--- MATERIAL FOR THE TASK Enclosed Below ---

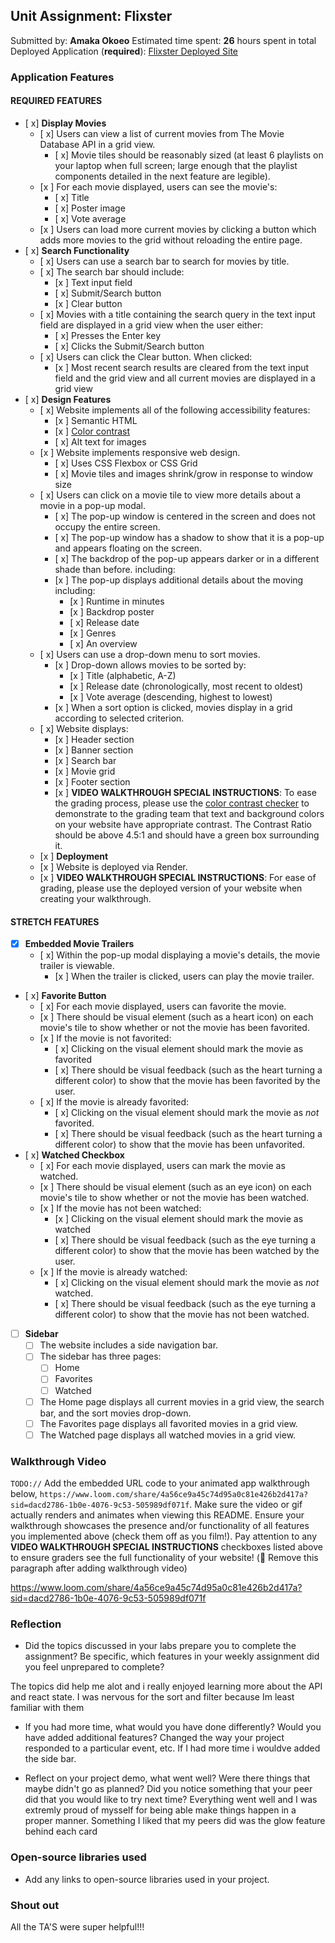 ## Unit Assignment: Flixster
Submitted by: **Amaka Okoeo**
Estimated time spent: **26** hours spent in total
Deployed Application (**required**): [Flixster Deployed Site](https://flixster-starter-2hzi.onrender.com/)
### Application Features
#### REQUIRED FEATURES
- [ x] **Display Movies**
  - [ x] Users can view a list of current movies from The Movie Database API in a grid view.
    - [ x] Movie tiles should be reasonably sized (at least 6 playlists on your laptop when full screen; large enough that the playlist components detailed in the next feature are legible).
  - [x ] For each movie displayed, users can see the movie's:
    - [ x] Title
    - [ x] Poster image
    - [ x] Vote average
  - [x ] Users can load more current movies by clicking a button which adds more movies to the grid without reloading the entire page. 
- [ x] **Search Functionality**
  - [ x] Users can use a search bar to search for movies by title.
  - [ x] The search bar should include:
    - [x ] Text input field
    - [ x] Submit/Search button
    - [x ] Clear button
  - [ x] Movies with a title containing the search query in the text input field are displayed in a grid view when the user either:
    - [ x] Presses the Enter key
    - [ x] Clicks the Submit/Search button
  - [ x] Users can click the Clear button. When clicked:
    - [x ] Most recent search results are cleared from the text input field and the grid view and all current movies are displayed in a grid view
- [ x] **Design Features**
  - [ x] Website implements all of the following accessibility features:
    - [x ] Semantic HTML
    - [x ] [Color contrast](https://webaim.org/resources/contrastchecker/)
    - [ x] Alt text for images 
  - [x ] Website implements responsive web design.
    - [ x] Uses CSS Flexbox or CSS Grid
    - [ x] Movie tiles and images shrink/grow in response to window size
  - [ x] Users can click on a movie tile to view more details about a movie in a pop-up modal.
    - [ x] The pop-up window is centered in the screen and does not occupy the entire screen.
    - [ x] The pop-up window has a shadow to show that it is a pop-up and appears floating on the screen.
    - [ x] The backdrop of the pop-up appears darker or in a different shade than before. including:
    - [x ] The pop-up displays additional details about the moving including:
      - [x ] Runtime in minutes
      - [x ] Backdrop poster
      - [ x] Release date
      - [x ] Genres
      - [ x] An overview
  - [ x] Users can use a drop-down menu to sort movies.
    - [x ] Drop-down allows movies to be sorted by:
      - [x ] Title (alphabetic, A-Z)
      - [x ] Release date (chronologically, most recent to oldest)
      - [x ] Vote average (descending, highest to lowest)
    - [x ] When a sort option is clicked, movies display in a grid according to selected criterion.
  - [ x] Website displays:
    - [x ] Header section
    - [x ] Banner section
    - [x ] Search bar
    - [x ] Movie grid
    - [x ] Footer section
    - [x ] **VIDEO WALKTHROUGH SPECIAL INSTRUCTIONS**: To ease the grading process, please use the [color contrast checker](https://webaim.org/resources/contrastchecker/) to demonstrate to the grading team that text and background colors on your website have appropriate contrast. The Contrast Ratio should be above 4.5:1 and should have a green box surrounding it. 
  - [x ] **Deployment**
  - [x ] Website is deployed via Render.
  - [x ] **VIDEO WALKTHROUGH SPECIAL INSTRUCTIONS**: For ease of grading, please use the deployed version of your website when creating your walkthrough. 
#### STRETCH FEATURES
- [x] **Embedded Movie Trailers**
  - [ x] Within the pop-up modal displaying a movie's details, the movie trailer is viewable.
    - [x ] When the trailer is clicked, users can play the movie trailer.
- [ x] **Favorite Button**
  - [ x] For each movie displayed, users can favorite the movie.
  - [x ] There should be visual element (such as a heart icon) on each movie's tile to show whether or not the movie has been favorited.
  - [x ] If the movie is not favorited:
    - [ x] Clicking on the visual element should mark the movie as favorited
    - [ x] There should be visual feedback (such as the heart turning a different color) to show that the movie has been favorited by the user.
  - [ x] If the movie is already favorited:
    - [ x] Clicking on the visual element should mark the movie as *not* favorited.
    - [ x] There should be visual feedback (such as the heart turning a different color) to show that the movie has been unfavorited. 
- [ x] **Watched Checkbox**
  - [ x] For each movie displayed, users can mark the movie as watched.
  - [x ] There should be visual element (such as an eye icon) on each movie's tile to show whether or not the movie has been watched.
  - [x ] If the movie has not been watched:
    - [x ] Clicking on the visual element should mark the movie as watched
    - [ x] There should be visual feedback (such as the eye turning a different color) to show that the movie has been watched by the user.
  - [x ] If the movie is already watched:
    - [ x] Clicking on the visual element should mark the movie as *not* watched.
    - [ x] There should be visual feedback (such as the eye turning a different color) to show that the movie has not been watched.
- [ ] **Sidebar**
  - [ ] The website includes a side navigation bar.
  - [ ] The sidebar has three pages:
    - [ ] Home
    - [ ] Favorites
    - [ ] Watched
  - [ ] The Home page displays all current movies in a grid view, the search bar, and the sort movies drop-down.
  - [ ] The Favorites page displays all favorited movies in a grid view.
  - [ ] The Watched page displays all watched movies in a grid view.
### Walkthrough Video
`TODO://` Add the embedded URL code to your animated app walkthrough below, `https://www.loom.com/share/4a56ce9a45c74d95a0c81e426b2d417a?sid=dacd2786-1b0e-4076-9c53-505989df071f`. Make sure the video or gif actually renders and animates when viewing this README. Ensure your walkthrough showcases the presence and/or functionality of all features you implemented above (check them off as you film!). Pay attention to any **VIDEO WALKTHROUGH SPECIAL INSTRUCTIONS** checkboxes listed above to ensure graders see the full functionality of your website! (🚫 Remove this paragraph after adding walkthrough video)

https://www.loom.com/share/4a56ce9a45c74d95a0c81e426b2d417a?sid=dacd2786-1b0e-4076-9c53-505989df071f
### Reflection

* Did the topics discussed in your labs prepare you to complete the assignment? Be specific, which features in your weekly assignment did you feel unprepared to complete?

The topics did help me alot and i really enjoyed learning more about the API and react state. I was nervous for the sort and filter because Im least familiar with them
* If you had more time, what would you have done differently? Would you have added additional features? Changed the way your project responded to a particular event, etc.
If I had more time i wouldve added the side bar.

* Reflect on your project demo, what went well? Were there things that maybe didn't go as planned? Did you notice something that your peer did that you would like to try next time?
Everything went well and I was extremly proud of mysself for being able make things happen in a proper manner. Something I liked that my peers did was the glow feature behind each card
### Open-source libraries used
- Add any links to open-source libraries used in your project.
### Shout out
All the TA'S were super helpful!!!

--- End of Enclosed MATERIAL FOR THE TASK ---

• **EXERCISE REQUIREMENTS**
Go line by line through the data and copy any that contain "been".

• **RESPONSE TO THIS TASK**
  - [x ] There should be visual element (such as a heart icon) on each movie's tile to show whether or not the movie has been favorited.
    - [ x] There should be visual feedback (such as the heart turning a different color) to show that the movie has been favorited by the user.
    - [ x] There should be visual feedback (such as the heart turning a different color) to show that the movie has been unfavorited. 
  - [x ] There should be visual element (such as an eye icon) on each movie's tile to show whether or not the movie has been watched.
  - [x ] If the movie has not been watched:
    - [ x] There should be visual feedback (such as the eye turning a different color) to show that the movie has been watched by the user.
    - [ x] There should be visual feedback (such as the eye turning a different color) to show that the movie has not been watched.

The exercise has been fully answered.